Deserted by Devils, Nets and Profits, Izod Center in North Jersey Is to Close

As a result, officials say the arena was expected to lose $8.5 million this year.

“This was a difficult, painful decision,” said Wayne Hasenbalg, executive director of the authority. “But we were mindful at the end of the day that it’s taxpayer money. We had to stop the losses and we had to do it quickly.”

The board’s decision, made at the urging of Gov. Chris Christie, upset and surprised local officials and hotel operators who had booked rooms for events at the Izod Center.

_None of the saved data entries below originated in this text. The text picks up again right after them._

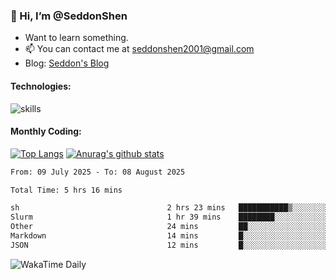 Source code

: ### 👋 Hi, I’m @SeddonShen
- Want to learn something.
- 📫 You can contact me at seddonshen2001@gmail.com
- Blog: [Seddon's Blog](https://seddonshen.github.io/)
#### Technologies:

![skills](https://skillicons.dev/icons?i=scala,js,html,css,bootstrap,jquery,c,cpp,cloudflare,django,docker,flask,git,github,githubactions,linux,latex,mysql,nodejs,ps,php,pr,py,raspberrypi,redis,unreal,v,vscode,vue,bash)

#### Monthly Coding:
[![Top Langs](https://github-readme-stats.vercel.app/api/top-langs?username=seddonshen&show_icons=true&locale=en&layout=compact&hide=html&langs_count=8)](https://github.com/SeddonShen/)
[![Anurag's github stats](https://github-readme-stats.vercel.app/api?username=SeddonShen&count_private=true&show_icons=true)](https://github.com/anuraghazra/github-readme-stats)
<!--START_SECTION:waka-->

```txt
From: 09 July 2025 - To: 08 August 2025

Total Time: 5 hrs 16 mins

sh                                 2 hrs 23 mins   ███████████▒░░░░░░░░░░░░░   45.42 %
Slurm                              1 hr 39 mins    ████████░░░░░░░░░░░░░░░░░   31.48 %
Other                              24 mins         ██░░░░░░░░░░░░░░░░░░░░░░░   07.68 %
Markdown                           14 mins         █░░░░░░░░░░░░░░░░░░░░░░░░   04.54 %
JSON                               12 mins         █░░░░░░░░░░░░░░░░░░░░░░░░   03.90 %
```

<!--END_SECTION:waka-->

![WakaTime Daily](https://wakatime.com/share/@seddon2001/61a7e342-5f12-4fea-bf92-1fac161e97d6.svg)
<!---
SeddonShen/SeddonShen is a ✨ special ✨ repository because its `README.md` (this file) appears on your GitHub profile.
You can click the Preview link to take a look at your changes.
--->
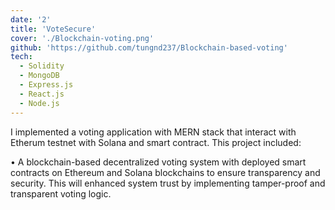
 ```yaml
---
date: '2'
title: 'VoteSecure'
cover: './Blockchain-voting.png'
github: 'https://github.com/tungnd237/Blockchain-based-voting'
tech:
  - Solidity
  - MongoDB
  - Express.js 
  - React.js 
  - Node.js
---
```


I implemented a voting application with MERN stack that interact with Etherum testnet with Solana and smart contract. This project included: 

• A blockchain-based decentralized voting system with deployed smart contracts on Ethereum and Solana blockchains to ensure transparency and security. This will enhanced system trust by implementing tamper-proof and transparent voting logic.
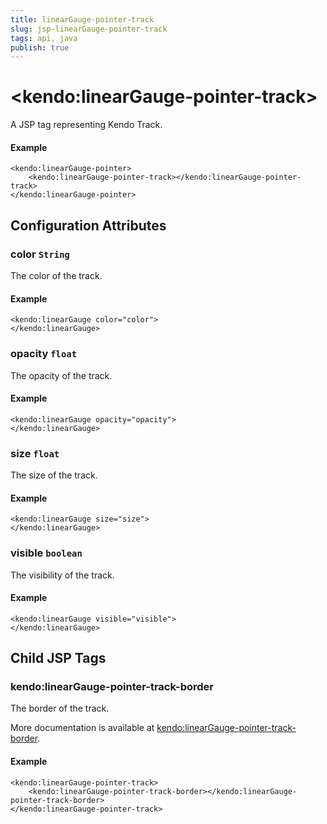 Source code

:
 ```yaml
---
title: linearGauge-pointer-track
slug: jsp-linearGauge-pointer-track
tags: api, java
publish: true
---
```


# \<kendo:linearGauge-pointer-track\>
A JSP tag representing Kendo Track.

#### Example
    <kendo:linearGauge-pointer>
        <kendo:linearGauge-pointer-track></kendo:linearGauge-pointer-track>
    </kendo:linearGauge-pointer>


## Configuration Attributes


### color `String`

The color of the track.

#### Example
    <kendo:linearGauge color="color">
    </kendo:linearGauge>



### opacity `float`

The opacity of the track.

#### Example
    <kendo:linearGauge opacity="opacity">
    </kendo:linearGauge>



### size `float`

The size of the track.

#### Example
    <kendo:linearGauge size="size">
    </kendo:linearGauge>



### visible `boolean`

The visibility of the track.

#### Example
    <kendo:linearGauge visible="visible">
    </kendo:linearGauge>



## Child JSP Tags

### kendo:linearGauge-pointer-track-border

The border of the track.

More documentation is available at [kendo:linearGauge-pointer-track-border](/api/wrappers/jsp/lineargauge/pointer-track-border).

#### Example

    <kendo:linearGauge-pointer-track>
        <kendo:linearGauge-pointer-track-border></kendo:linearGauge-pointer-track-border>
    </kendo:linearGauge-pointer-track>
 
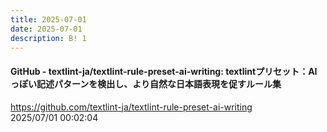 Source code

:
 ```yaml
---
title: 2025-07-01
date: 2025-07-01
description: B! 1
---
```


#### GitHub - textlint-ja/textlint-rule-preset-ai-writing: textlintプリセット：AIっぽい記述パターンを検出し、より自然な日本語表現を促すルール集
https://github.com/textlint-ja/textlint-rule-preset-ai-writing<br>
2025/07/01 00:02:04<br>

“It’s a very sad day,” said State Senator Loretta Weinberg, who represents the surrounding towns and attended the Sports Authority meeting. “The best I can say is, it’s a terrible business deal. It was done with practically no public notice, or public input.”

Jim Kirkos, president of the Meadowlands Regional Chamber of Commerce, complained about the loss of tax revenues from the shutdown and business at nearby hotels. He said World Wrestling Entertainment had booked 800 rooms for an event next August. The state could have asked operators to bid for the rights to operate Izod instead of closing the arena on short notice, he said.

But the closing of Izod will be a boon for another arena, the Prudential Center in Newark, the current home of the Devils.

The owners of the Devils have lobbied to shut down Izod since the hockey team moved to Prudential in 2007. The Devils, who control the arena, did not want the competition for bands and other entertainers.

But under an agreement struck on Jan. 9 between Prudential Center and the Sports Authority, the Prudential Center agreed to pay the authority $2 million over four years and to try to accommodate any events currently scheduled for Izod.

The Devils have had their own financial issues. The team has yet to pay a dime in rent to Newark. That city had invested $220 million in the construction of its $385 million arena. While the team’s long-running legal dispute with the city ended in 2012, the Devils have still not generated enough revenue to pay rent, said Ellen Harris, general counsel of the Newark Housing Authority.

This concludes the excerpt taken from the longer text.